Cameron Denies Fuel Duty Freeze Is A U-Turn
David Cameron has denied the Government performed a U-turn by freezing fuel duty after Labour called the move "another case of panic at the pumps".
At Prime Minister's Questions, Labour leader Ed Miliband claimed stopping the 3p increase planned for August was proof that "Plan A was not working".
But Mr Cameron insisted the coalition was "defusing Labour's tax bombshell" and that he was proud of the change, which was announced on Tuesday.
He told MPs: "The fuel duty increase was a Labour tax rise. It cannot be a U-turn to get rid of a Labour tax increase. They put in place 12 increases on fuel duty in government. They left behind six increases in fuel duty and I'm proud of the fact we are dealing with them."

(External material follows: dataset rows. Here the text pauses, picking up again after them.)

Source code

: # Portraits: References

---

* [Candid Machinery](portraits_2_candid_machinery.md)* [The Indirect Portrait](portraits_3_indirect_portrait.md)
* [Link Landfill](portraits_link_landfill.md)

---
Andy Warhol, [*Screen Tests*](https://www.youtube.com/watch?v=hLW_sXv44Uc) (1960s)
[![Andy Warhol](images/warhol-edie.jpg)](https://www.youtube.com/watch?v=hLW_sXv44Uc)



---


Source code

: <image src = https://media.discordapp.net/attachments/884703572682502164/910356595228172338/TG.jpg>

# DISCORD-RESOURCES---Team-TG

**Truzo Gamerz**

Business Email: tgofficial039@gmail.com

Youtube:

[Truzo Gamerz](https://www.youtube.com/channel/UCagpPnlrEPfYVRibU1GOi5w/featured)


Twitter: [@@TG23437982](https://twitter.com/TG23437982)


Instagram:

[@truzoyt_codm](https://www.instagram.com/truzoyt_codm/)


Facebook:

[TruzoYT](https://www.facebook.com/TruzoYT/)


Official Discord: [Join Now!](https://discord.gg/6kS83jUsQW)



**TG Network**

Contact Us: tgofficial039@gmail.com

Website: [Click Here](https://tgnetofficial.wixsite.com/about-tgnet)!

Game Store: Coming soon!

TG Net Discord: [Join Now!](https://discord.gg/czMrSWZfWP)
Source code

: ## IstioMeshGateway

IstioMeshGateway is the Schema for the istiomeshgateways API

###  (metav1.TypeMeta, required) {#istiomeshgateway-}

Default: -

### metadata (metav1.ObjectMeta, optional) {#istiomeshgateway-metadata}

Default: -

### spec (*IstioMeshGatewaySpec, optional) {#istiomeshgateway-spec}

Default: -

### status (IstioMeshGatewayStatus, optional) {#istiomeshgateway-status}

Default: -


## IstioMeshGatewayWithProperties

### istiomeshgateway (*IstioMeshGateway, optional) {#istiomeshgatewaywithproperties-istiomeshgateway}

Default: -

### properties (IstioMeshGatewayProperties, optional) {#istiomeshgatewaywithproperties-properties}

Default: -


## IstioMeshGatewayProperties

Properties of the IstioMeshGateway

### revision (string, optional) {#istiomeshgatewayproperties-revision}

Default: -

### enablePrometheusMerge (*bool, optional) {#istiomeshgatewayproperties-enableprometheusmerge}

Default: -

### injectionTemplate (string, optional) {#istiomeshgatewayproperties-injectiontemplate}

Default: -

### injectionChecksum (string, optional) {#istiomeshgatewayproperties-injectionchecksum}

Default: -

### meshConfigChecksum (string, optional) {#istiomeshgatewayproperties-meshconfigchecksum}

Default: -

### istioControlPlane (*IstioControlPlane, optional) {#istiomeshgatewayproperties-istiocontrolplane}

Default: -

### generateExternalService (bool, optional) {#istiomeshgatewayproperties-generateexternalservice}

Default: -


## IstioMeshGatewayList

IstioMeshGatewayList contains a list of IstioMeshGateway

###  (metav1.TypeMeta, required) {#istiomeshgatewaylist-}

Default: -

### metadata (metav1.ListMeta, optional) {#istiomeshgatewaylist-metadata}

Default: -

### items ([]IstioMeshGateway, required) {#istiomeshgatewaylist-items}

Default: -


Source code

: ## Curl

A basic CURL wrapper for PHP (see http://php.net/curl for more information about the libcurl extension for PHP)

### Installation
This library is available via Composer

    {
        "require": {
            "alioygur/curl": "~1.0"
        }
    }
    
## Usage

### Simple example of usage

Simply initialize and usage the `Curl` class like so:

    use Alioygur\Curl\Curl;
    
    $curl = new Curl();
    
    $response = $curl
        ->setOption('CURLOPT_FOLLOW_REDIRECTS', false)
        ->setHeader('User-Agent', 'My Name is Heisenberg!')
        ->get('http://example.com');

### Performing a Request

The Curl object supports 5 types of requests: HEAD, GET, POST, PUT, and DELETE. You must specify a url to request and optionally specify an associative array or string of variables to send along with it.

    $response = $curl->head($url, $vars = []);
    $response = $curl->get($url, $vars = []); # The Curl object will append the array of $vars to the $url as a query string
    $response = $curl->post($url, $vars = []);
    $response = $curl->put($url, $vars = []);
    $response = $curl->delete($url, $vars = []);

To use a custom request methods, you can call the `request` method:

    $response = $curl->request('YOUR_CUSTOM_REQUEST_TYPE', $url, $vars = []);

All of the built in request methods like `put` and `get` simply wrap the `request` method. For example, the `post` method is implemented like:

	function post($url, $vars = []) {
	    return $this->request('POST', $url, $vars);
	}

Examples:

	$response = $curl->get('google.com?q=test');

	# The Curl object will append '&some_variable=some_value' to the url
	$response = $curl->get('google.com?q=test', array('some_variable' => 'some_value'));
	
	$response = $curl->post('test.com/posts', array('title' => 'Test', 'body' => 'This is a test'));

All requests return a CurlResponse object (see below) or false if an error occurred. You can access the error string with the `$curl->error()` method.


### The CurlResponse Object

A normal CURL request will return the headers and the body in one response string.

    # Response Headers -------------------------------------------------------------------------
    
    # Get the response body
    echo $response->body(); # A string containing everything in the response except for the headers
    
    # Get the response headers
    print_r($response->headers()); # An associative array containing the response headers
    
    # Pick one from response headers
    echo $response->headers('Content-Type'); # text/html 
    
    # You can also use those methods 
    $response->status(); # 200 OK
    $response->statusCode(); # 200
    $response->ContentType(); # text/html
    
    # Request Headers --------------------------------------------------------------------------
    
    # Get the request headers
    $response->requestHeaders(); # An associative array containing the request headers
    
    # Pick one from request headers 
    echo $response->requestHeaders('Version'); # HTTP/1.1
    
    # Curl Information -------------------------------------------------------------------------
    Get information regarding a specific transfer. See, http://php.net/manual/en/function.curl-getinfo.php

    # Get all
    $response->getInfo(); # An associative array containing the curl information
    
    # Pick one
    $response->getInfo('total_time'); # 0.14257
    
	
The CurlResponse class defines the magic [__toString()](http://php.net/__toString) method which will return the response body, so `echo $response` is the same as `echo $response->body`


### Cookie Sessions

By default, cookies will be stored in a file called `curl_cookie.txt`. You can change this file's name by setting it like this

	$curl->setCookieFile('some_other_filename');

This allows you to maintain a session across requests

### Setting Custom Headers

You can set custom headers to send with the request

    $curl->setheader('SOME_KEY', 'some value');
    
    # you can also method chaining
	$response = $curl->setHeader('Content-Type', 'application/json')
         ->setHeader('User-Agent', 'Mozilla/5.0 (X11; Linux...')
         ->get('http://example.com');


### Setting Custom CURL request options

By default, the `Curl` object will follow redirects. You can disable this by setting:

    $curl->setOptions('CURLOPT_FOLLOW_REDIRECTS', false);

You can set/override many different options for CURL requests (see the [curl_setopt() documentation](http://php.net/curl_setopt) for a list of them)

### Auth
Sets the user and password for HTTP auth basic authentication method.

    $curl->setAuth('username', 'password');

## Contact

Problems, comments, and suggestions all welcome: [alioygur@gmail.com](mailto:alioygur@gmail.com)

Downing Street indicated earlier that Government ministers had not been told in advance about George Osborne's £550m decision to suspend the 3p hike in fuel duty.
His announcement during Treasury Questions caused astonishment, coming just a day after Transport Secretary Justine Greening publicly defended the hike.
And as recently as last week, Mr Cameron appeared to pour cold water on motorists' hopes of a rethink, saying the planned rise would be "looked at" but adding the Government "doesn't have a bottomless pit of money".
Mocking the Prime Minister at their weekly clash, Mr Miliband questioned why he had forgotten to tell the rest of the Cabinet and the party's backbenchers about the plan. "So it was all part of a seamless political strategy?" the Labour leader said.
Speculation the Chancellor might not have warned his colleagues was sparked when junior Treasury minister Chloe Smith repeatedly refused to say on BBC's Newsnight when she was told.
Outspoken Tory backbencher Nadine Dorries called the Chancellor a "coward" for putting up Ms Smith to defend the policy shift on the TV show.
She wrote on Twitter: "If Osborne sent Chloe on re scrapping 3p he is a coward as well as arrogant."
Referring to regular backbench grumbles that Mr Osborne does not put himself on the front line to fight the Government's case in the media, Ms Dorries added: "The submarine Chancellor sacrifices another minister whilst he slips under the surface... again." In the Commons, Mr Miliband seized on the tweet, telling the Prime Minister it was "no wonder" Miss Dorries had called the Chancellor a coward. "The Chancellor hid away yesterday, refusing to defend the decision," he said. "The Chancellor yesterday sent out the economic secretary to do interviews on this issue."